Mit Beschluss vom 16.08.1996 setzte der Beklagte für 1996 für die nach den BEMA-Teilen 1, 2 und 4 abrechenbaren Leistungen den Punktwert auf 1,516 DM und für die nach den BEMA-Teilen 3 und 5 abrechenbaren Leistungen auf 1,353 DM fest. Dabei legte der Beklagte zunächst den von ihm selbst für das Jahr 1995 festgesetzten Punktwert für die BEMA-Teile 1, 2 und 4 von 1,515 DM und für die BEMA-Teile 3 und 5 von 1,351 DM zugrunde. Diese Punktwerte senkte er im Hinblick auf § 85 Abs. 3 c SGB V um einen Prozent ab, weil die prognostizierte Veränderungsrate der beitragspflichtigen Einnahmen die tatsächliche Veränderungsrate um 1% überschritten habe. Bei der Festsetzung der Punktwerte für 1995 hatte der Beklagte die vom Bundesminister für Gesundheit vorausgeschätzte Veränderungsrate von 1,7 v.H. zugrundegelegt. Tatsächlich betrug die Veränderungsrat nach der Mitteilung im Bundesanzeiger vom 01. Juli 1996 im Jahr 1995 lediglich 0,7 v.H ... Wegen der hohen Abweichung um ein Prozent erschien dem Beklagten eine Anpassung der Punktwerte in dieser Größenordnung zwingend zu sein. Die so ermittelten Punktwerte aus dem Jahr 1995 seien, so der Beklagte in seinem Bescheid weiter, angemessen zu erhöhen. Kriterien für diese Anpassung seien Art und Umfang der zahnärztlichen Leistungen, die Beitragssatzstabilität und die Praxiskostenentwicklung.
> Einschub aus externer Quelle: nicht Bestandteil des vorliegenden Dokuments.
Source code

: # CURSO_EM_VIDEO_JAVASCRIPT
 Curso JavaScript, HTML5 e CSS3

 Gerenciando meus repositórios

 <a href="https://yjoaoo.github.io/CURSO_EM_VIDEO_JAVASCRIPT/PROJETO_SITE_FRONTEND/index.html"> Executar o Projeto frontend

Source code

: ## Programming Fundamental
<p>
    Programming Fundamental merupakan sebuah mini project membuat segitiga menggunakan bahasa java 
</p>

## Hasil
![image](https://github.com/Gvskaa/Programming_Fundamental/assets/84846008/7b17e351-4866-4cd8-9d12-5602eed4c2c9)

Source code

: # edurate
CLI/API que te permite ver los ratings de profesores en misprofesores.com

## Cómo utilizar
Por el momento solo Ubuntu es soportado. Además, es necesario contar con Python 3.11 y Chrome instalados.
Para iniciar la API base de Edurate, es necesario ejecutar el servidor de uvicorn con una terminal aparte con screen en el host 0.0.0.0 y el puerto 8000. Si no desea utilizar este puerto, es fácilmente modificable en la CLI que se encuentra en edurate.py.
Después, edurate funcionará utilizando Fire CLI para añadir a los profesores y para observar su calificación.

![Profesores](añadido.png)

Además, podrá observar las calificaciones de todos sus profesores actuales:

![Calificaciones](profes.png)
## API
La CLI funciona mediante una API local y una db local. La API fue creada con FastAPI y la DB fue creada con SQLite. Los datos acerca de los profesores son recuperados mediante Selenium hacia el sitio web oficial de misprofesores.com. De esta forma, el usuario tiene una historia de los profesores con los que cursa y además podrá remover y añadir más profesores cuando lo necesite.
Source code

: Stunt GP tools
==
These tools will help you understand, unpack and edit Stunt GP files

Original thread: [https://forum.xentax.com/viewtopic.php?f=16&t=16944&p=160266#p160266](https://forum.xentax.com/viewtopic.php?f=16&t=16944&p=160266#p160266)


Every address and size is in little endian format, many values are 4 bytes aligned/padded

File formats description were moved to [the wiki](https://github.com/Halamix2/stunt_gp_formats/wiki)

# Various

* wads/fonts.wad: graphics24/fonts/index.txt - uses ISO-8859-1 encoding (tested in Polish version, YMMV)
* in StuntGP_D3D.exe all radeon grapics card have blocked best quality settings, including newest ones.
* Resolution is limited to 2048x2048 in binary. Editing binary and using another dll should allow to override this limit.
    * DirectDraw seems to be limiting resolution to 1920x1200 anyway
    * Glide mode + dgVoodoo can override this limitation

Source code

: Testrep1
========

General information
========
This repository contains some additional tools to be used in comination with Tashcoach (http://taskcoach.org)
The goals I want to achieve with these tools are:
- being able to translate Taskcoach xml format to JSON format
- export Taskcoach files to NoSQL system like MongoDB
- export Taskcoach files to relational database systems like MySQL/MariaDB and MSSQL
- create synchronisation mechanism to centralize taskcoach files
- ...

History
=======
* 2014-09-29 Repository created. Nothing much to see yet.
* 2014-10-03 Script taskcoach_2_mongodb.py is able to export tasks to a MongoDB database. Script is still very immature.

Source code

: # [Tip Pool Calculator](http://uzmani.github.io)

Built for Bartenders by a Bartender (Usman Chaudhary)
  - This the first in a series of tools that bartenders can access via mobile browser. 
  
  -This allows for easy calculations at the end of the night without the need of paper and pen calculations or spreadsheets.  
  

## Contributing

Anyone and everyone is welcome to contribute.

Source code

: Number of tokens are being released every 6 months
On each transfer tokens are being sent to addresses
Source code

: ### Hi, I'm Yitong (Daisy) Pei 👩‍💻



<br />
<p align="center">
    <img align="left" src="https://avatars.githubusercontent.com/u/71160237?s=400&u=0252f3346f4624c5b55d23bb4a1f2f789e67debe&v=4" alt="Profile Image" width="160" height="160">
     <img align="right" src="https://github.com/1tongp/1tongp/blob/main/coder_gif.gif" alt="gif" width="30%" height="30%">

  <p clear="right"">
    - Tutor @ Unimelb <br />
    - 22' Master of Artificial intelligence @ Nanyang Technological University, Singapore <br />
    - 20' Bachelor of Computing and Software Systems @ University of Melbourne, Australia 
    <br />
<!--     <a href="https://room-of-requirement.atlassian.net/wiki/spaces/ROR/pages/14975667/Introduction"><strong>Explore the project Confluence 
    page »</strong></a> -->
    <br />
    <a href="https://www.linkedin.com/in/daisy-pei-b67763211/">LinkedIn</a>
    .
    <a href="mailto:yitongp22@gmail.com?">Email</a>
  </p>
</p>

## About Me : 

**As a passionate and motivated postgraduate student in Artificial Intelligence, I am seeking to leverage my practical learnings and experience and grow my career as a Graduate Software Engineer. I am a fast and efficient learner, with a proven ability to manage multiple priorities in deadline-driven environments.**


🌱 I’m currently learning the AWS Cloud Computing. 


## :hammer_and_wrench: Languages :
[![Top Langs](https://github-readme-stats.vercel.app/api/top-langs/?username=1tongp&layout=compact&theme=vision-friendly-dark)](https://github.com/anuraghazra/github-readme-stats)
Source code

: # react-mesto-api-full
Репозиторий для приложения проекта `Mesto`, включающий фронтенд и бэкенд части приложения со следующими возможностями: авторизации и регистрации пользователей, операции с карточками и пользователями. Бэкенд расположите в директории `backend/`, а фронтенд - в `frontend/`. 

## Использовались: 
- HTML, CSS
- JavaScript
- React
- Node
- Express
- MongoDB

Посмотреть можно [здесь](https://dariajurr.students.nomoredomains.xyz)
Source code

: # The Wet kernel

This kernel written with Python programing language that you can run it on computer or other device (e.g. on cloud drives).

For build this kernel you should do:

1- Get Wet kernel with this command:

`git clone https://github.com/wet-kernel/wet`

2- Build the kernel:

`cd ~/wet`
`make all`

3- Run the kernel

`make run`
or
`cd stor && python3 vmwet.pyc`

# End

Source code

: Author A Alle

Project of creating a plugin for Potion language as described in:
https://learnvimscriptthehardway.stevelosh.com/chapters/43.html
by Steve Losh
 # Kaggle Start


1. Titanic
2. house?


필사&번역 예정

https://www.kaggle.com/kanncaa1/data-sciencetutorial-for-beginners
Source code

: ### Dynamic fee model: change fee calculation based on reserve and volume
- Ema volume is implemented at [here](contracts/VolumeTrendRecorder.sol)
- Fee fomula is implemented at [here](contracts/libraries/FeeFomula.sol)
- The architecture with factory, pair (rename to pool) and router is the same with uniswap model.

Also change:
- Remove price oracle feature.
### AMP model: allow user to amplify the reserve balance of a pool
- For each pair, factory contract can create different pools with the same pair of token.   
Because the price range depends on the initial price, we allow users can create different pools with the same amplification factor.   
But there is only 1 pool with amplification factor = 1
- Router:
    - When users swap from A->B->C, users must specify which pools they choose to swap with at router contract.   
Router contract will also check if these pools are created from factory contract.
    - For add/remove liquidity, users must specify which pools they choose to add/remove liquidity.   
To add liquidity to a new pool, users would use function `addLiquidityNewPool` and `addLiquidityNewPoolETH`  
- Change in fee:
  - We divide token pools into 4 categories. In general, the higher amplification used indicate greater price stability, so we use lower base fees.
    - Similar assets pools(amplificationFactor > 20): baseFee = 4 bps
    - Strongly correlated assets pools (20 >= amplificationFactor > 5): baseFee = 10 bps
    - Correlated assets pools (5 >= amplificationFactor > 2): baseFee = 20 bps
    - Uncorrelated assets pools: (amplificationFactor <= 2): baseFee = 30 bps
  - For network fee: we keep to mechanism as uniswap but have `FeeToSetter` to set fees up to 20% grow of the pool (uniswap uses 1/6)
Gestützt auf die Preisindizes legte der Beklagte eine Kostensteigerung von 1,3 % im Jahr 1996 zugrunde. Im Hinblick auf den Parameter der Beitragssatzstabilität hätte es keine Punktwerterhöhung geben dürfen, die den Zuwachs der beitragspflichtigen Einnahmen je Mitglied für das Jahr 1996 überschreiten würde. Der Bundesminister für Gesundheit habe zwar im Bundesanzeiger die Grundlohnsteigerung für 1996 mit 1,7 % prognostiziert. Diese vorläufige Orientierungsgröße erscheine jedoch wie schon in den Vorjahren zu hochgegriffen. Angesichts steigender Arbeitslosenzahlen, der Einführung von Altersteilzeit und Tarifabschlüssen von durchschnittlich 1,5 % sei die Prognose kaum realistisch. Es sei vielmehr angemessen, von einer Grundlohnsummensteigerung von maximal 1,3 % für das Jahr 1996 auszugehen. Unter Abwägung dieser Gesichtspunkte einerseits sowie der finanziellen Situation der gesetzlichen Krankenversicherung andererseits sei die Anhebung der Punktwerte nicht zuletzt unter Berücksichtigung der Mengenentwicklung für alle BEMA-Teile um 1,2 % erforderlich, aber auch ausreichend, um die Interessen beider Vertragspartner gerecht zu werden.
Den Antrag der Kläger zu 2) bis 4) und der Beigeladenen, in allen BEMA-Teilen Ausgabenobergrenzen festzusetzen, lehnt der Beklagte ab. Es bestehe kein Raum für eine derartige Festsetzung. Der Gesetzgeber habe bewußt darauf verzichtet, eine Budgetierung der vertragszahnärztlichen Versorgung über das Jahr 1995 hinaus vorzuschreiben, so daß es keine gesetzliche Grundlage für Ausgabenobergrenzen für das Jahr 1996 gebe. Das Schiedsamt habe deshalb Bedenken, sich über den evidenten Willen des Gesetzgebers hinwegzusetzen und an seiner Stelle eine sozialpolitische Entscheidung von einer nicht unerheblichen Tragweite zutreffen. Diese Bedenken würden verstärkt durch eine Entscheidung des Bundesverfassungsgerichts (BVerfGE 33, 163), wonach es allein dem Gesetzgeber obliege, die Entwicklung auf dem Gesamtgebiet der Medizin zu beobachten und die danach erforderlichen Maßnahmen gegebenenfalls auch gegen widerstreitende Gruppeninteressen durchzuführen. Schließlich bestünden gegen die Einführung von Ausgabenoberbegrenzung durch einen Schiedsspruch auch vor dem Hintergrund der Wesentlichkeitstheorie Zweifel, wonach der parlamentarische Gesetzgeber verpflichtet sei, im grundlegenden normativen Bereichen alle wesentlichen Entscheidungen selbst zutreffen. Eine derartige wesentliche Entscheidung liege bei Einführung von Ausgabenobergrenzen für vertragszahnärztliche Leistungen vor. Sie würden derart intensive Wirkung entfalten, dass sich der Beklagte gehindert sehe, die Regelungskompetenz für diesen Bereich in Anspruch zu nehmen.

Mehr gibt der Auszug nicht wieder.